TASK DETAILS: Would you please copy the entries exactly, leaving every picture aside?

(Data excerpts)
# # # # #
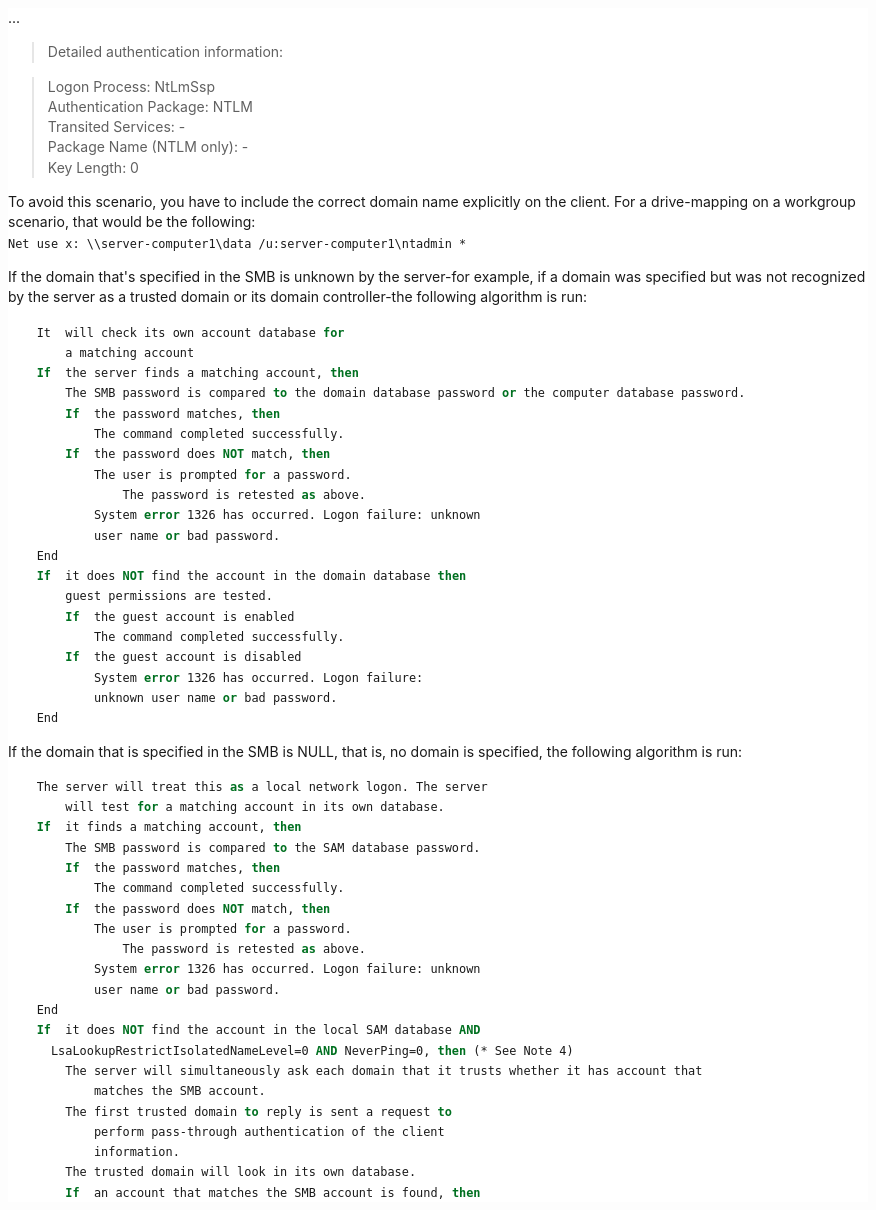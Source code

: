 ...
>
> Detailed authentication information:

> Logon Process: NtLmSsp  
Authentication Package: NTLM  
Transited Services: -  
Package Name (NTLM only): -  
Key Length: 0

To avoid this scenario, you have to include the correct domain name explicitly on the client. For a drive-mapping on a workgroup scenario, that would be the following:  
`Net use x: \\server-computer1\data /u:server-computer1\ntadmin *`

If the domain that's specified in the SMB is unknown by the server-for example, if a domain was specified but was not recognized by the server as a trusted domain or its domain controller-the following algorithm is run:

```vb
    It  will check its own account database for
        a matching account
    If  the server finds a matching account, then
        The SMB password is compared to the domain database password or the computer database password.
        If  the password matches, then
            The command completed successfully.
        If  the password does NOT match, then
            The user is prompted for a password.
                The password is retested as above.
            System error 1326 has occurred. Logon failure: unknown
            user name or bad password.
    End
    If  it does NOT find the account in the domain database then
        guest permissions are tested.
        If  the guest account is enabled
            The command completed successfully.
        If  the guest account is disabled
            System error 1326 has occurred. Logon failure:
            unknown user name or bad password.
    End
```

If the domain that is specified in the SMB is NULL, that is, no domain is specified, the following algorithm is run:

```vb
    The server will treat this as a local network logon. The server
        will test for a matching account in its own database.
    If  it finds a matching account, then
        The SMB password is compared to the SAM database password.
        If  the password matches, then
            The command completed successfully.
        If  the password does NOT match, then
            The user is prompted for a password.
                The password is retested as above.
            System error 1326 has occurred. Logon failure: unknown
            user name or bad password.
    End
    If  it does NOT find the account in the local SAM database AND
      LsaLookupRestrictIsolatedNameLevel=0 AND NeverPing=0, then (* See Note 4)
        The server will simultaneously ask each domain that it trusts whether it has account that
            matches the SMB account.
        The first trusted domain to reply is sent a request to
            perform pass-through authentication of the client
            information.
        The trusted domain will look in its own database.
        If  an account that matches the SMB account is found, then
```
# # # # #
RESPONSE FOR THIS EXERCISE:
Source code

: ...
>
> Detailed authentication information:

> Logon Process: NtLmSsp  
Authentication Package: NTLM  
Transited Services: -  
Package Name (NTLM only): -  
Key Length: 0

To avoid this scenario, you have to include the correct domain name explicitly on the client. For a drive-mapping on a workgroup scenario, that would be the following:  
`Net use x: \\server-computer1\data /u:server-computer1\ntadmin *`

If the domain that's specified in the SMB is unknown by the server-for example, if a domain was specified but was not recognized by the server as a trusted domain or its domain controller-the following algorithm is run:

```vb
    It  will check its own account database for
        a matching account
    If  the server finds a matching account, then
        The SMB password is compared to the domain database password or the computer database password.
        If  the password matches, then
            The command completed successfully.
        If  the password does NOT match, then
            The user is prompted for a password.
                The password is retested as above.
            System error 1326 has occurred. Logon failure: unknown
            user name or bad password.
    End
    If  it does NOT find the account in the domain database then
        guest permissions are tested.
        If  the guest account is enabled
            The command completed successfully.
        If  the guest account is disabled
            System error 1326 has occurred. Logon failure:
            unknown user name or bad password.
    End
```

If the domain that is specified in the SMB is NULL, that is, no domain is specified, the following algorithm is run:

```vb
    The server will treat this as a local network logon. The server
        will test for a matching account in its own database.
    If  it finds a matching account, then
        The SMB password is compared to the SAM database password.
        If  the password matches, then
            The command completed successfully.
        If  the password does NOT match, then
            The user is prompted for a password.
                The password is retested as above.
            System error 1326 has occurred. Logon failure: unknown
            user name or bad password.
    End
    If  it does NOT find the account in the local SAM database AND
      LsaLookupRestrictIsolatedNameLevel=0 AND NeverPing=0, then (* See Note 4)
        The server will simultaneously ask each domain that it trusts whether it has account that
            matches the SMB account.
        The first trusted domain to reply is sent a request to
            perform pass-through authentication of the client
            information.
        The trusted domain will look in its own database.
        If  an account that matches the SMB account is found, then
```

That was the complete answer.